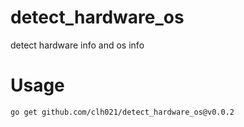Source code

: # detect_hardware_os
detect hardware info and os info

# Usage
```bash
go get github.com/clh021/detect_hardware_os@v0.0.2
```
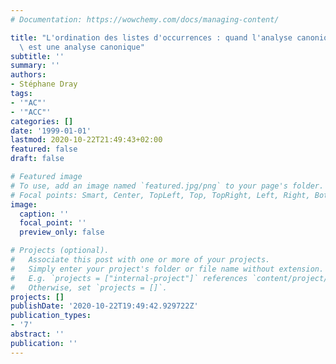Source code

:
 ```yaml
---
# Documentation: https://wowchemy.com/docs/managing-content/

title: "L'ordination des listes d'occurrences : quand l'analyse canonique des correspondances\
  \ est une analyse canonique"
subtitle: ''
summary: ''
authors:
- Stéphane Dray
tags:
- '"AC"'
- '"ACC"'
categories: []
date: '1999-01-01'
lastmod: 2020-10-22T21:49:43+02:00
featured: false
draft: false

# Featured image
# To use, add an image named `featured.jpg/png` to your page's folder.
# Focal points: Smart, Center, TopLeft, Top, TopRight, Left, Right, BottomLeft, Bottom, BottomRight.
image:
  caption: ''
  focal_point: ''
  preview_only: false

# Projects (optional).
#   Associate this post with one or more of your projects.
#   Simply enter your project's folder or file name without extension.
#   E.g. `projects = ["internal-project"]` references `content/project/deep-learning/index.md`.
#   Otherwise, set `projects = []`.
projects: []
publishDate: '2020-10-22T19:49:42.929722Z'
publication_types:
- '7'
abstract: ''
publication: ''
---
```

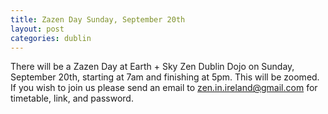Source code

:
 ```yaml
---
title: Zazen Day Sunday, September 20th
layout: post
categories: dublin
---
```


There will be a Zazen Day at Earth + Sky Zen Dublin Dojo on Sunday, September 20th, starting at 7am and finishing at 5pm. This will be zoomed. If you wish to join us please send an email to zen.in.ireland@gmail.com for timetable, link, and password.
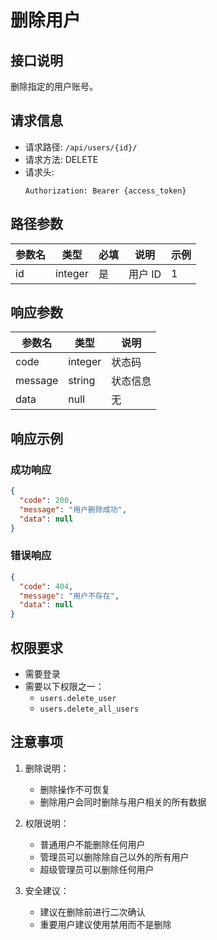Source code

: # 删除用户

## 接口说明

删除指定的用户账号。

## 请求信息

- 请求路径: `/api/users/{id}/`
- 请求方法: DELETE
- 请求头:
  ```
  Authorization: Bearer {access_token}
  ```

## 路径参数

| 参数名 | 类型    | 必填 | 说明    | 示例 |
| ------ | ------- | ---- | ------- | ---- |
| id     | integer | 是   | 用户 ID | 1    |

## 响应参数

| 参数名  | 类型    | 说明     |
| ------- | ------- | -------- |
| code    | integer | 状态码   |
| message | string  | 状态信息 |
| data    | null    | 无       |

## 响应示例

### 成功响应

```json
{
  "code": 200,
  "message": "用户删除成功",
  "data": null
}
```

### 错误响应

```json
{
  "code": 404,
  "message": "用户不存在",
  "data": null
}
```

## 权限要求

- 需要登录
- 需要以下权限之一：
  - `users.delete_user`
  - `users.delete_all_users`

## 注意事项

1. 删除说明：

   - 删除操作不可恢复
   - 删除用户会同时删除与用户相关的所有数据

2. 权限说明：

   - 普通用户不能删除任何用户
   - 管理员可以删除除自己以外的所有用户
   - 超级管理员可以删除任何用户

3. 安全建议：
   - 建议在删除前进行二次确认
   - 重要用户建议使用禁用而不是删除
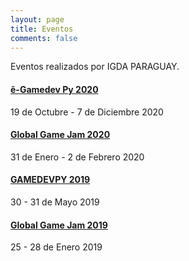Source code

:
```yaml
---
layout: page
title: Eventos
comments: false
---
```


Eventos realizados por IGDA PARAGUAY.

#### [ẽ-Gamedev Py 2020][e-gamedev-py-2020]

19 de Octubre - 7 de Diciembre 2020

#### [Global Game Jam 2020][ggj2020]

31 de Enero - 2 de Febrero 2020

#### [GAMEDEVPY 2019][gamedevpy2019]

30 - 31 de Mayo 2019

#### [Global Game Jam 2019][ggj2019]

25 - 28 de Enero 2019

[e-gamedev-py-2020]:/eventos/e-gamedev-py-2020
[ggj2019]:/eventos/ggj2019
[gamedevpy2019]:/eventos/gamedevpy2019
[ggj2020]:/eventos/ggj2020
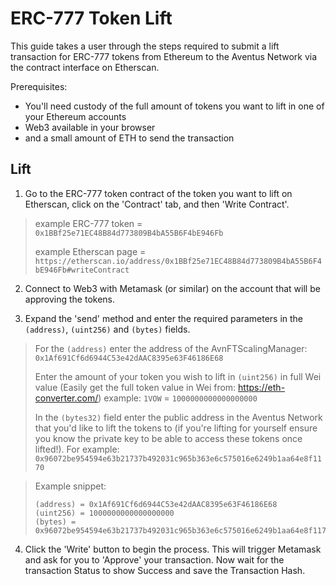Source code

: # ERC-777 Token Lift

This guide takes a user through the steps required to submit a lift transaction for ERC-777 tokens from Ethereum to the Aventus Network via the contract interface on Etherscan.

Prerequisites:
- You'll need custody of the full amount of tokens you want to lift in one of your Ethereum accounts
- Web3 available in your browser
- and a small amount of ETH to send the transaction

## Lift

1. Go to the ERC-777 token contract of the token you want to lift on Etherscan, click on the 'Contract' tab, and then 'Write Contract'.

> example ERC-777 token = `0x1BBf25e71EC48B84d773809B4bA55B6F4bE946Fb`
>
> example Etherscan page = `https://etherscan.io/address/0x1BBf25e71EC48B84d773809B4bA55B6F4bE946Fb#writeContract`

2. Connect to Web3 with Metamask (or similar) on the account that will be approving the tokens.

3. Expand the 'send' method and enter the required parameters in the `(address)`, `(uint256)` and `(bytes)` fields.

> For the `(address)` enter the address of the AvnFTScalingManager: `0x1Af691Cf6d6944C53e42dAAC8395e63F46186E68`
>
> Enter the amount of your token you wish to lift in `(uint256)` in full Wei value (Easily get the full token value in Wei from: https://eth-converter.com/) example: `1VOW` = `1000000000000000000`
>
> In the `(bytes32)` field enter the public address in the Aventus Network that you'd like to lift the tokens to (if you're lifting for yourself ensure you know the private key to be able to access these tokens once lifted!). For example: `0x96072be954594e63b21737b492031c965b363e6c575016e6249b1aa64e8f1170`

> Example snippet:
> ```
> (address) = 0x1Af691Cf6d6944C53e42dAAC8395e63F46186E68
> (uint256) = 1000000000000000000
> (bytes) = 0x96072be954594e63b21737b492031c965b363e6c575016e6249b1aa64e8f1170
> ```

4. Click the 'Write' button to begin the process. This will trigger Metamask and ask for you to 'Approve' your transaction. Now wait for the transaction Status to show Success and save the Transaction Hash.
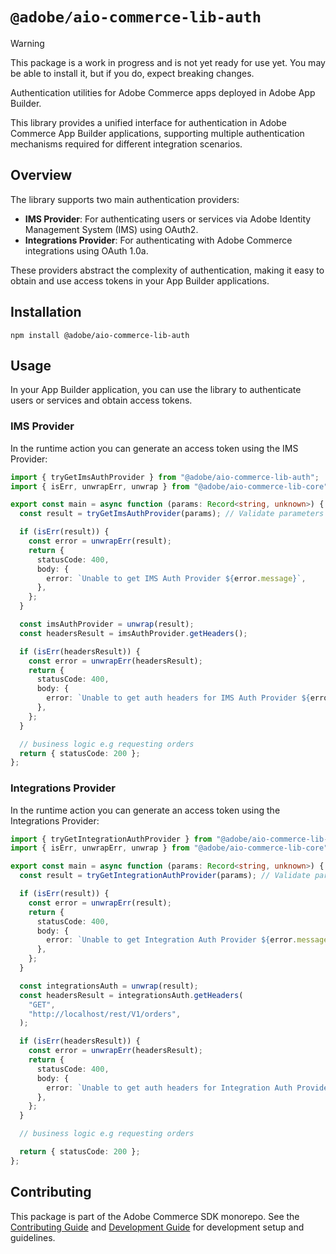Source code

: # `@adobe/aio-commerce-lib-auth`

> [!WARNING]
> This package is a work in progress and is not yet ready for use yet. You may be able to install it, but if you do, expect breaking changes.

Authentication utilities for Adobe Commerce apps deployed in Adobe App Builder.

This library provides a unified interface for authentication in Adobe Commerce App Builder applications, supporting multiple authentication mechanisms required for different integration scenarios.

## Overview

The library supports two main authentication providers:

- **IMS Provider**: For authenticating users or services via Adobe Identity Management System (IMS) using OAuth2.
- **Integrations Provider**: For authenticating with Adobe Commerce integrations using OAuth 1.0a.

These providers abstract the complexity of authentication, making it easy to obtain and use access tokens in your App Builder applications.

## Installation

```shell
npm install @adobe/aio-commerce-lib-auth
```

## Usage

In your App Builder application, you can use the library to authenticate users or services and obtain access tokens.

### IMS Provider

In the runtime action you can generate an access token using the IMS Provider:

```typescript
import { tryGetImsAuthProvider } from "@adobe/aio-commerce-lib-auth";
import { isErr, unwrapErr, unwrap } from "@adobe/aio-commerce-lib-core";

export const main = async function (params: Record<string, unknown>) {
  const result = tryGetImsAuthProvider(params); // Validate parameters and get the integration auth provider

  if (isErr(result)) {
    const error = unwrapErr(result);
    return {
      statusCode: 400,
      body: {
        error: `Unable to get IMS Auth Provider ${error.message}`,
      },
    };
  }

  const imsAuthProvider = unwrap(result);
  const headersResult = imsAuthProvider.getHeaders();

  if (isErr(headersResult)) {
    const error = unwrapErr(headersResult);
    return {
      statusCode: 400,
      body: {
        error: `Unable to get auth headers for IMS Auth Provider ${error.message}`,
      },
    };
  }

  // business logic e.g requesting orders
  return { statusCode: 200 };
};
```

### Integrations Provider

In the runtime action you can generate an access token using the Integrations Provider:

```typescript
import { tryGetIntegrationAuthProvider } from "@adobe/aio-commerce-lib-auth";
import { isErr, unwrapErr, unwrap } from "@adobe/aio-commerce-lib-core";

export const main = async function (params: Record<string, unknown>) {
  const result = tryGetIntegrationAuthProvider(params); // Validate parameters and get the integration auth provider

  if (isErr(result)) {
    const error = unwrapErr(result);
    return {
      statusCode: 400,
      body: {
        error: `Unable to get Integration Auth Provider ${error.message}`,
      },
    };
  }

  const integrationsAuth = unwrap(result);
  const headersResult = integrationsAuth.getHeaders(
    "GET",
    "http://localhost/rest/V1/orders",
  );

  if (isErr(headersResult)) {
    const error = unwrapErr(headersResult);
    return {
      statusCode: 400,
      body: {
        error: `Unable to get auth headers for Integration Auth Provider ${error.message}`,
      },
    };
  }

  // business logic e.g requesting orders

  return { statusCode: 200 };
};
```

## Contributing

This package is part of the Adobe Commerce SDK monorepo. See the [Contributing Guide](https://github.com/adobe/aio-commerce-sdk/blob/main/.github/CONTRIBUTING.md) and [Development Guide](https://github.com/adobe/aio-commerce-sdk/blob/main/.github/DEVELOPMENT.md) for development setup and guidelines.
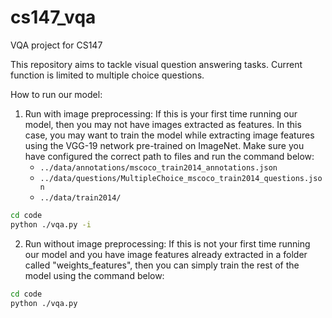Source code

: # cs147_vqa
VQA project for CS147

This repository aims to tackle visual question answering tasks. Current function is limited to multiple choice questions.

How to run our model:
  1. Run with image preprocessing:
     If this is your first time running our model, then you may not have images extracted as features. In this case, you may want to train the model while extracting image features using the VGG-19 network pre-trained on ImageNet. Make sure you have configured the correct path to files and run the command below: 
        - `../data/annotations/mscoco_train2014_annotations.json`
        - `../data/questions/MultipleChoice_mscoco_train2014_questions.json`
        - `../data/train2014/`
```sh
cd code
python ./vqa.py -i
```
  2. Run without image preprocessing:
     If this is not your first time running our model and you have image features already extracted in a folder called "weights_features", then you can simply train the rest of the model using the command below:
```sh
cd code
python ./vqa.py
```
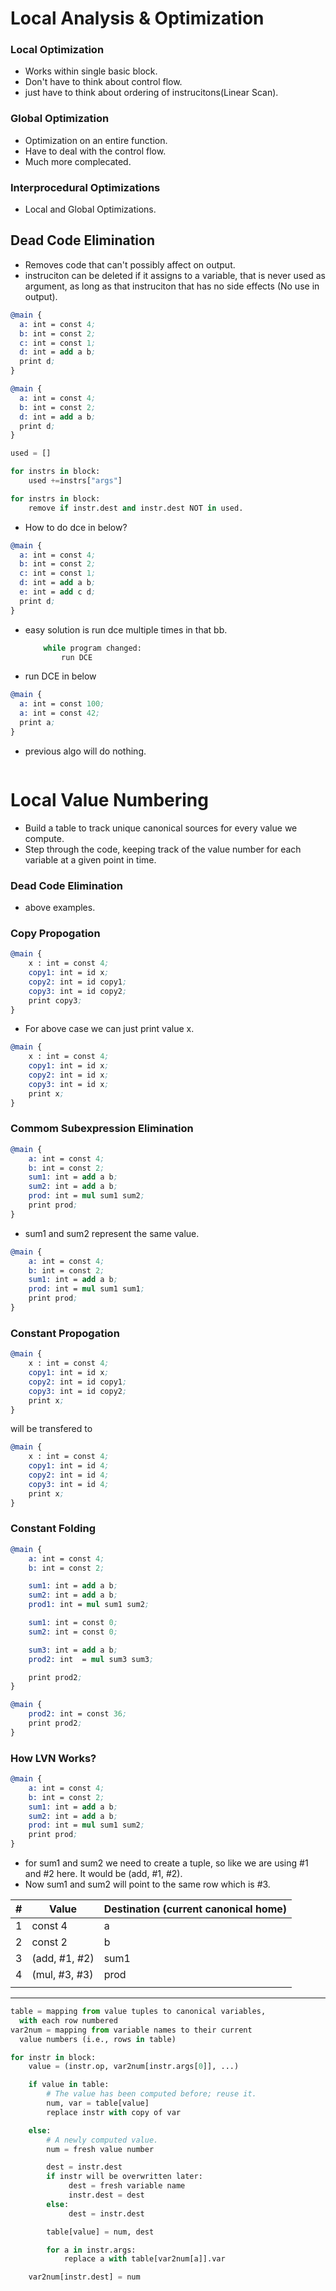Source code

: # Local Analysis & Optimization

### Local Optimization

- Works within single basic block.
- Don't have to think about control flow.
- just have to think about ordering of instrucitons(Linear Scan).

### Global Optimization

- Optimization on an entire function.
- Have to deal with the control flow.
- Much more complecated.

### Interprocedural Optimizations

- Local and Global Optimizations.


## Dead Code Elimination

- Removes code that can't possibly affect on output.
- instruciton can be deleted if it assigns to a variable, that is never used as argument,
  as long as that instruciton that has no side effects (No use in output).


```llvm
@main {
  a: int = const 4;
  b: int = const 2;
  c: int = const 1;
  d: int = add a b;
  print d;
}

@main {
  a: int = const 4;
  b: int = const 2;
  d: int = add a b;
  print d;
}

```

```python
used = []

for instrs in block:
    used +=instrs["args"]

for instrs in block:
    remove if instr.dest and instr.dest NOT in used.

```

- How to do dce in below?

```llvm
@main {
  a: int = const 4;
  b: int = const 2;
  c: int = const 1;
  d: int = add a b;
  e: int = add c d;
  print d;
}
```

- easy solution is run dce multiple times in that bb.

    ```python
        while program changed:
            run DCE
    ```

- run DCE in below

```llvm
@main {
  a: int = const 100;
  a: int = const 42;
  print a;
}
```
- previous algo will do nothing.

```python


```

# Local Value Numbering

- Build a table to track unique canonical sources for every value we compute.
- Step through the code, keeping track of the value number for each variable at a given point in time.

### Dead Code Elimination

- above examples.

### Copy Propogation

```llvm
@main {
    x : int = const 4;
    copy1: int = id x;
    copy2: int = id copy1;
    copy3: int = id copy2;
    print copy3;
}
```

- For above case we can just print value x.

```llvm
@main {
    x : int = const 4;
    copy1: int = id x;
    copy2: int = id x;
    copy3: int = id x;
    print x;
}
```

### Commom Subexpression Elimination

```llvm
@main {
    a: int = const 4;
    b: int = const 2;
    sum1: int = add a b;
    sum2: int = add a b;
    prod: int = mul sum1 sum2;
    print prod;
}
```
- sum1 and sum2 represent the same value.
```llvm
@main {
    a: int = const 4;
    b: int = const 2;
    sum1: int = add a b;
    prod: int = mul sum1 sum1;
    print prod;
}
```

### Constant Propogation

```llvm
@main {
    x : int = const 4;
    copy1: int = id x;
    copy2: int = id copy1;
    copy3: int = id copy2;
    print x;
}
```
 will be transfered to
```llvm
@main {
    x : int = const 4;
    copy1: int = id 4;
    copy2: int = id 4;
    copy3: int = id 4;
    print x;
}
```

### Constant Folding

```llvm
@main {
    a: int = const 4;
    b: int = const 2;

    sum1: int = add a b;
    sum2: int = add a b;
    prod1: int = mul sum1 sum2;

    sum1: int = const 0;
    sum2: int = const 0;

    sum3: int = add a b;
    prod2: int  = mul sum3 sum3;

    print prod2;
}
```

```llvm
@main {
    prod2: int = const 36;
    print prod2;
}
```


### How LVN Works?

```llvm
@main {
    a: int = const 4;
    b: int = const 2;
    sum1: int = add a b;
    sum2: int = add a b;
    prod: int = mul sum1 sum2;
    print prod;
}
```

- for sum1 and sum2 we need to create a tuple, so like we are using
  #1 and #2 here.
  It would be (add, #1, #2).
- Now sum1 and sum2 will point to the same row which is #3.


| # |     Value     | Destination (current canonical home) |
|---|---------------|---------------|
| 1 | const 4       | a             |
| 2 | const 2       | b             |
| 3 | (add, #1, #2) | sum1          |
| 4 | (mul, #3, #3) | prod          |
|   |               |               |
-------------------------------------

```python
table = mapping from value tuples to canonical variables,
  with each row numbered
var2num = mapping from variable names to their current
  value numbers (i.e., rows in table)

for instr in block:
    value = (instr.op, var2num[instr.args[0]], ...)

    if value in table:
        # The value has been computed before; reuse it.
        num, var = table[value]
        replace instr with copy of var

    else:
        # A newly computed value.
        num = fresh value number

        dest = instr.dest
        if instr will be overwritten later:
             dest = fresh variable name
             instr.dest = dest
        else:
             dest = instr.dest

        table[value] = num, dest

        for a in instr.args:
            replace a with table[var2num[a]].var

    var2num[instr.dest] = num
```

Activity
Looking back over the records above, in how many lines does the word "folder" occur? Give the number alone.

Problem solution
3